When indulging myself in a spot of reminiscence, I find that my most vivid memories of that period and those which had the greatest emotional impact upon me aren’t necessarily the affairs of this blue planet and its fractious denizens. For me, it’s often the great movies of my childhood that linger. 1977 is the year I have in mind now and with it, an iconic Sci-Fi release. No. Not that one. The other one.
If you remember anything of the blockbuster “Close Encounters of the Third Kind”, it’s going to be the iconic closing sequence, in which the humans use a sizable “light organ” in order to converse with the little grey folks, using the famous five-note hook.
[If you’ve not seen it, then you really should do so. Then go seek out all the other great movies on which special effects director Douglas Trumbull worked. If you skip 1983’s criminally overlooked “Brainstorm”, then do not pass Go and do not collect 200 monies.]

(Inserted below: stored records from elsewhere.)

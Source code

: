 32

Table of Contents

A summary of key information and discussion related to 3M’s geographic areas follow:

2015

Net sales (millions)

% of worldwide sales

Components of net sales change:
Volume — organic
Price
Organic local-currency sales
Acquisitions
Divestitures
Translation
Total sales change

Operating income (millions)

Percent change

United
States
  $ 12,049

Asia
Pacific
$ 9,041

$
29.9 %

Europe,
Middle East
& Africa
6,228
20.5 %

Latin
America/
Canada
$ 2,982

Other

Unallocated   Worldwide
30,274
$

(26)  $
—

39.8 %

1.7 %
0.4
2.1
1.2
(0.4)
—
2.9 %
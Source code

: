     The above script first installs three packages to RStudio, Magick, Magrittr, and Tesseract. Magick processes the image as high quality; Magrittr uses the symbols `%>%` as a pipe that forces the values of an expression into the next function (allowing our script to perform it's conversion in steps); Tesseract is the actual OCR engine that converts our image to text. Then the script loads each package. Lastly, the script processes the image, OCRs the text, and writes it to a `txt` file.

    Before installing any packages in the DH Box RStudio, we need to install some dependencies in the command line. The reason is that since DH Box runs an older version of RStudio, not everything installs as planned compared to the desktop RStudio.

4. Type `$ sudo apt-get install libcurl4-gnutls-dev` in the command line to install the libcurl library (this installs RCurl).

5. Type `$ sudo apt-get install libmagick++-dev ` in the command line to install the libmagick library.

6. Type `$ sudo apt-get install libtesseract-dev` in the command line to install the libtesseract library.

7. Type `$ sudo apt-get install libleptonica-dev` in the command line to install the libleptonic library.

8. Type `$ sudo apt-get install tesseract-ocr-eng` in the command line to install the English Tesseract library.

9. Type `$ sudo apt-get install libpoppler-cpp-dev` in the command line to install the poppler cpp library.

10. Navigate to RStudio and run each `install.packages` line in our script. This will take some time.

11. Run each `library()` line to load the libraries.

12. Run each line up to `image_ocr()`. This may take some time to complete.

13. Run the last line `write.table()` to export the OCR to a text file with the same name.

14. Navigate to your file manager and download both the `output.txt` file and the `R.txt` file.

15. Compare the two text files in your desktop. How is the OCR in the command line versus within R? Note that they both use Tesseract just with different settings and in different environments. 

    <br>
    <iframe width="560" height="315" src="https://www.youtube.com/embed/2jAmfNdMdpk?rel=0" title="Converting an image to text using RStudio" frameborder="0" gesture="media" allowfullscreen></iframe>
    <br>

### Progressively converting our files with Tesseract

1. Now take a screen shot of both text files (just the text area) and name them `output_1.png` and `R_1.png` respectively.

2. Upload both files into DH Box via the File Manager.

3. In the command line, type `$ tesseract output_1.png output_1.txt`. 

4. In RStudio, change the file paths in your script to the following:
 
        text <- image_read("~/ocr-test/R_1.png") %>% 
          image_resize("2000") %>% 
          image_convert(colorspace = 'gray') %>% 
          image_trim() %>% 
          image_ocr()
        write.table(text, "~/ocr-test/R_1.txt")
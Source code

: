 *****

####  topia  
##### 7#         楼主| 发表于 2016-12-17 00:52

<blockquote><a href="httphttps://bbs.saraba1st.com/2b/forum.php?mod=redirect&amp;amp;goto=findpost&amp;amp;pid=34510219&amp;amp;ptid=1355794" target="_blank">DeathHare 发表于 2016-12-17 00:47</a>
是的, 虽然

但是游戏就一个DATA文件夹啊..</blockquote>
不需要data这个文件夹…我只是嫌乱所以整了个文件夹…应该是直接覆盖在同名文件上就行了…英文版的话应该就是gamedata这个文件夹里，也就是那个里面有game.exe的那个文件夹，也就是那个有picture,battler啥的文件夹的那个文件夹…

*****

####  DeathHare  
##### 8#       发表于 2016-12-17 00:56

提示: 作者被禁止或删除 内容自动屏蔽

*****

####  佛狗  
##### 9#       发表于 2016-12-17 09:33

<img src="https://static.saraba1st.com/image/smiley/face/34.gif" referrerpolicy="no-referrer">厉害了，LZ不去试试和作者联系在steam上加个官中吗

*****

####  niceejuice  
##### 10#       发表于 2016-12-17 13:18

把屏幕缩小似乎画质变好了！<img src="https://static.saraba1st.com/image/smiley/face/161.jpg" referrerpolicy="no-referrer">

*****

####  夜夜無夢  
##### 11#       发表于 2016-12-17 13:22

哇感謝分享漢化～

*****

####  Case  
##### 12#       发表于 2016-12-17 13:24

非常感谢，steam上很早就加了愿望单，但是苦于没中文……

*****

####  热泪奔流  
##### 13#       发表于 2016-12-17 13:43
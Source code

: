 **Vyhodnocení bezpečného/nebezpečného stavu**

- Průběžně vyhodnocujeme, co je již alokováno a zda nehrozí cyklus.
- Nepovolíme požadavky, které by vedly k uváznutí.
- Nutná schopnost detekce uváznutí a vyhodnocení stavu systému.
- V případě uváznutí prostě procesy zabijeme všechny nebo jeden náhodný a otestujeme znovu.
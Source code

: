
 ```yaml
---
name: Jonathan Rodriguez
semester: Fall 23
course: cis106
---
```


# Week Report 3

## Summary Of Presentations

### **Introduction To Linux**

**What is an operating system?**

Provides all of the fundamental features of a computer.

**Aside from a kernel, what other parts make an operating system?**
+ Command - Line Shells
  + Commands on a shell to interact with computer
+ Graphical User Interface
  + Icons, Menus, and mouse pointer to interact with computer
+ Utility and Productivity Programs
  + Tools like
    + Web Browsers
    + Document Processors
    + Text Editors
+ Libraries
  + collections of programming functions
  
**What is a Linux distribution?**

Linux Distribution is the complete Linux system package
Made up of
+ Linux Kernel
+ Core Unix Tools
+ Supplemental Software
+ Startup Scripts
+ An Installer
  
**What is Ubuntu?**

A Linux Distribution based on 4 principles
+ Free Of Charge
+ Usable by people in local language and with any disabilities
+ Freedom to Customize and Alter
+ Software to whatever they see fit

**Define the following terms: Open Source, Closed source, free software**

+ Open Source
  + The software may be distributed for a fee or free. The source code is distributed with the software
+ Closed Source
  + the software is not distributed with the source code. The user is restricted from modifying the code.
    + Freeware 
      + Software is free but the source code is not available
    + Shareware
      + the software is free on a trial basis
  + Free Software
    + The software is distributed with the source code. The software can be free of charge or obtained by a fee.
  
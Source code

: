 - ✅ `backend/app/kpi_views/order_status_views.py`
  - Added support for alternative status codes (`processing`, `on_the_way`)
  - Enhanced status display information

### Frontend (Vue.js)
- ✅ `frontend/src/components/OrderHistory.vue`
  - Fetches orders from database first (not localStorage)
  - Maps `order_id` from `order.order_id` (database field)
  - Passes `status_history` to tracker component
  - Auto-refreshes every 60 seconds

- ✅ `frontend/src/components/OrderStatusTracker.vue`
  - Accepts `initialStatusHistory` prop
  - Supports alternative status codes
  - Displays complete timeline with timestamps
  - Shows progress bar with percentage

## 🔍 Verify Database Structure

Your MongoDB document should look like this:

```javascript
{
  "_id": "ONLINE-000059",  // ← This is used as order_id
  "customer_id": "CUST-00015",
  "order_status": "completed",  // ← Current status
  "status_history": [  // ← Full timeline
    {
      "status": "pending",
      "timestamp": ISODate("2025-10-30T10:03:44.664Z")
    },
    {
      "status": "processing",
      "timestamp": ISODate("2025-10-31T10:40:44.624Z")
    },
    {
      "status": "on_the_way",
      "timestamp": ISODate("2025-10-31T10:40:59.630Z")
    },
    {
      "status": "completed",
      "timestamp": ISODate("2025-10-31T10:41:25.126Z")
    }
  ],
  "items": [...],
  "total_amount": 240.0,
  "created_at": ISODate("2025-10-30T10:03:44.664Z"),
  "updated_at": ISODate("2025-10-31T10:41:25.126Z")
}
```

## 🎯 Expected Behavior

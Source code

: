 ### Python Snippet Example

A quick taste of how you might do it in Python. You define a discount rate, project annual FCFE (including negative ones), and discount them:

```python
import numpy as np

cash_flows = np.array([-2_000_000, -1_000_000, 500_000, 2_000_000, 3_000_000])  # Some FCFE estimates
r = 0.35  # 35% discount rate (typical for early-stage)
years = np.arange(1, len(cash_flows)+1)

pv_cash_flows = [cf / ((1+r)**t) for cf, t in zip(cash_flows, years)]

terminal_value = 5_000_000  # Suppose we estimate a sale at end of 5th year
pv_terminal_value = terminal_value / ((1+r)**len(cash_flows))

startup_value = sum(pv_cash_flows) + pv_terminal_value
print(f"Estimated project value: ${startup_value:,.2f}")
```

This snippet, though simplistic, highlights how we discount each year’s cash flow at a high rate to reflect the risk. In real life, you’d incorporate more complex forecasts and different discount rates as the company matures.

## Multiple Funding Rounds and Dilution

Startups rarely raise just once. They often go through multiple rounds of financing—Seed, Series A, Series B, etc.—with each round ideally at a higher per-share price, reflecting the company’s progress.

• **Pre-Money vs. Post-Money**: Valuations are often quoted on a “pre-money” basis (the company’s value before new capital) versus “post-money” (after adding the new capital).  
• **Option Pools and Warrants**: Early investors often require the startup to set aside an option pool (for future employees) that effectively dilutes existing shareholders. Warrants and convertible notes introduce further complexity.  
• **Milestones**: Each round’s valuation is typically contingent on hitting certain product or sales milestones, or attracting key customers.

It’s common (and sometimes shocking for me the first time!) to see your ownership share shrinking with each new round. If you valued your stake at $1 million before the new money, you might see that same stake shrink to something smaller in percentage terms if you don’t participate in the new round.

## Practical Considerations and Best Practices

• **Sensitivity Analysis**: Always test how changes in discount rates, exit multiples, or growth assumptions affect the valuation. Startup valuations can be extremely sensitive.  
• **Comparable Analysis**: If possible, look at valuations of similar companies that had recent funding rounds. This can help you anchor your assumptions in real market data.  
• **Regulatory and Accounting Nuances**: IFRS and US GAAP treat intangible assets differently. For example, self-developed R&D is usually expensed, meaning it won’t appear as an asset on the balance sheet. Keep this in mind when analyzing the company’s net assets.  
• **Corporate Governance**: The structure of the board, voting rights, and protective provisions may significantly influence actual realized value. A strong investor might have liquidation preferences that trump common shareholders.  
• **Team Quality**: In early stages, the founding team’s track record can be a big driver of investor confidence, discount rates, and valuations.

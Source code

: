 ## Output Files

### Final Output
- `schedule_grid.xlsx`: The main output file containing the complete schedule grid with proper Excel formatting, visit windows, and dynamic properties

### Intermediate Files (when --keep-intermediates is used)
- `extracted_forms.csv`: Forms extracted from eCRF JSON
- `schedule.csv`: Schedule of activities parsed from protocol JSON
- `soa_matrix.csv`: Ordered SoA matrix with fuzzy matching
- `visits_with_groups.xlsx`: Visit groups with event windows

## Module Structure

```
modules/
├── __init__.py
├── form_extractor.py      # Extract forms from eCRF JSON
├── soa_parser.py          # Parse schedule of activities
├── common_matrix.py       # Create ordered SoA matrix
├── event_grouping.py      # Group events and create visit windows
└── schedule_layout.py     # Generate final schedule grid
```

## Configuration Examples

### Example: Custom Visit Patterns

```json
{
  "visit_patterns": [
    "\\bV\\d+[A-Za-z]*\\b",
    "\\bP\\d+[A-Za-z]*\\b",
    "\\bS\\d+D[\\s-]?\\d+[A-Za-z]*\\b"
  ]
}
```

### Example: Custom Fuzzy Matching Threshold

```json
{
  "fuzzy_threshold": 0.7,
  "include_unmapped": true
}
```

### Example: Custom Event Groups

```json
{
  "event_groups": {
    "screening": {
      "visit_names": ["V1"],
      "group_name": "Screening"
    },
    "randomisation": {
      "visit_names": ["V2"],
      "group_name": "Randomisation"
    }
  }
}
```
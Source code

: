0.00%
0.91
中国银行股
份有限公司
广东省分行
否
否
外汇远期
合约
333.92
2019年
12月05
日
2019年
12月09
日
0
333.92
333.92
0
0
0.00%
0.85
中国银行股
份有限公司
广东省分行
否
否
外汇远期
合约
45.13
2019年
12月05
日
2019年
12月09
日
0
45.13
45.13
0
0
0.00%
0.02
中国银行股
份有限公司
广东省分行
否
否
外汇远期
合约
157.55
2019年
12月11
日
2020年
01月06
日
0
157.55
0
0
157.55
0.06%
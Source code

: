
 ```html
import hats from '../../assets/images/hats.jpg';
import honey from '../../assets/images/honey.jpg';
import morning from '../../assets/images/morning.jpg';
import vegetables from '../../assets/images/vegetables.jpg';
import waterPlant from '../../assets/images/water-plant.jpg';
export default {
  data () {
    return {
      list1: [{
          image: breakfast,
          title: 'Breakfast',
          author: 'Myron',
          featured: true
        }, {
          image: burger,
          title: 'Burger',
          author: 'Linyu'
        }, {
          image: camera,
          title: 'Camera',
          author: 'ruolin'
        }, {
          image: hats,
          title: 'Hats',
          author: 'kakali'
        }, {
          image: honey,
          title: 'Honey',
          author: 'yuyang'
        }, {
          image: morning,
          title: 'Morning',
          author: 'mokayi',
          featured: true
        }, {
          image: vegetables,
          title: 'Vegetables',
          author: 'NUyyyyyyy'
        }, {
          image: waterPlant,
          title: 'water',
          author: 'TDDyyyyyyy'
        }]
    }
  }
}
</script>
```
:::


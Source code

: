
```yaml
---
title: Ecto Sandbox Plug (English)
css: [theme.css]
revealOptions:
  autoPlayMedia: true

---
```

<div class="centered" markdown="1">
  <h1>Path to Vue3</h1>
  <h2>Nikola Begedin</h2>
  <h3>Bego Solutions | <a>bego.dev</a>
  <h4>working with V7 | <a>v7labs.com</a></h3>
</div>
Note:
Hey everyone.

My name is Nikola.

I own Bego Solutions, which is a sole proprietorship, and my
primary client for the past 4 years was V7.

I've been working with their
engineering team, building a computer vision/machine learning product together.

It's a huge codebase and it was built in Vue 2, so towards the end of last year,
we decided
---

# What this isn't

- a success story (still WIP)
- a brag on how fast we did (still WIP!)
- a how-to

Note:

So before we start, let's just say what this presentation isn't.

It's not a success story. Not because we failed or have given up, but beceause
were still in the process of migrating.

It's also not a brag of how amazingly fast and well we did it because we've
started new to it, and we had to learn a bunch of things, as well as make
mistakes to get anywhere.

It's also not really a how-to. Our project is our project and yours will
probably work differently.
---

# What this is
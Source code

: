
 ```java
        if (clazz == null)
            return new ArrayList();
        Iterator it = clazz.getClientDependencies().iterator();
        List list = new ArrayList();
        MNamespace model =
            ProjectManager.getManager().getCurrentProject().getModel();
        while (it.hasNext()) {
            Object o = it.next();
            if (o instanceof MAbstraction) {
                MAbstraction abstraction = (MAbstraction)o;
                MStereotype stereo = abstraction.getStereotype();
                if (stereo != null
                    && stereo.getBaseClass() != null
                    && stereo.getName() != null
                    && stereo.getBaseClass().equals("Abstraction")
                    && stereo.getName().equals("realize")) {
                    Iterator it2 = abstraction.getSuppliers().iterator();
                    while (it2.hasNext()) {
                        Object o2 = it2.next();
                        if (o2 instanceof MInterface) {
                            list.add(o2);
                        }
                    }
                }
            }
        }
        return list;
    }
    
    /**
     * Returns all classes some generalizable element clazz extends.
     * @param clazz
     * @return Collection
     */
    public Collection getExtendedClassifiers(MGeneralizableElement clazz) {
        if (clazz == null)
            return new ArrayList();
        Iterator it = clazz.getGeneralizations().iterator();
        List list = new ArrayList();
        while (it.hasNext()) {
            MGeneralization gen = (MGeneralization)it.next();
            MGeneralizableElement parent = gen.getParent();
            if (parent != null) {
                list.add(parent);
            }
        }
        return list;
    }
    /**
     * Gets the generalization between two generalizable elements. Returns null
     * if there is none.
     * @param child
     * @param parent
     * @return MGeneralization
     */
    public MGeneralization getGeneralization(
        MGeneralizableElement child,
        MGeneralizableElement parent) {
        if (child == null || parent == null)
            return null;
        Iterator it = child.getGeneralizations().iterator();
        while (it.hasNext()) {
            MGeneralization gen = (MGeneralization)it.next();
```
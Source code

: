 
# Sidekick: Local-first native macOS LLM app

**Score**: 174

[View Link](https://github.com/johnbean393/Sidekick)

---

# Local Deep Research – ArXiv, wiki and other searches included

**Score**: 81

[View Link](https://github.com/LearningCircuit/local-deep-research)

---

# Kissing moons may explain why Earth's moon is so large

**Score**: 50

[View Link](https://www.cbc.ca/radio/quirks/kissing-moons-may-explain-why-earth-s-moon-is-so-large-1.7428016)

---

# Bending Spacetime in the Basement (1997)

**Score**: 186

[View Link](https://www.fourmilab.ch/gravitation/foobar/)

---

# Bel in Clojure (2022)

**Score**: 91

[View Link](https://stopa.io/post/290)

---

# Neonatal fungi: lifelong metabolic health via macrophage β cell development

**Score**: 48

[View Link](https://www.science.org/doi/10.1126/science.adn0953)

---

What you may not know, unless you too have carried that film as part of your developmental landscape and/or also hold a strong interest in electronic music, is that the sophisticated synthesizer stack on show in that film was not a faked prop but actually a real product which you could buy at the time - the ARP 2500.
So what’s the connection I’m trying to make? The connection, is quite literally, just that. ARP built a better mousetrap (specifically, better and more stable electronics than the market leader at the time, Moog) but failed to sell the 2500 in any significant number, in large part due to an innovative, but ultimately poor, signal path design choice. At the time of the 2500, it was an established practice to interconnect the various signal generators, filters, and effects units comprising a modular analog synthesizer with patch cables - decedents of those used by human telephone operators in the era of manual exchanges and ancestor to the RJ-45 network patch lead. This allowed the player to reconfigure the signal path in order to create new sounds but, just as with the server and telco rooms we’ve all seen and worked in, almost instantly manifests an almighty rat's nest of cables. The size of the plug jack connectors, combined with the sheer number required, conspired to set the lower bound of an instrument’s size to be fairly high, affecting its portability.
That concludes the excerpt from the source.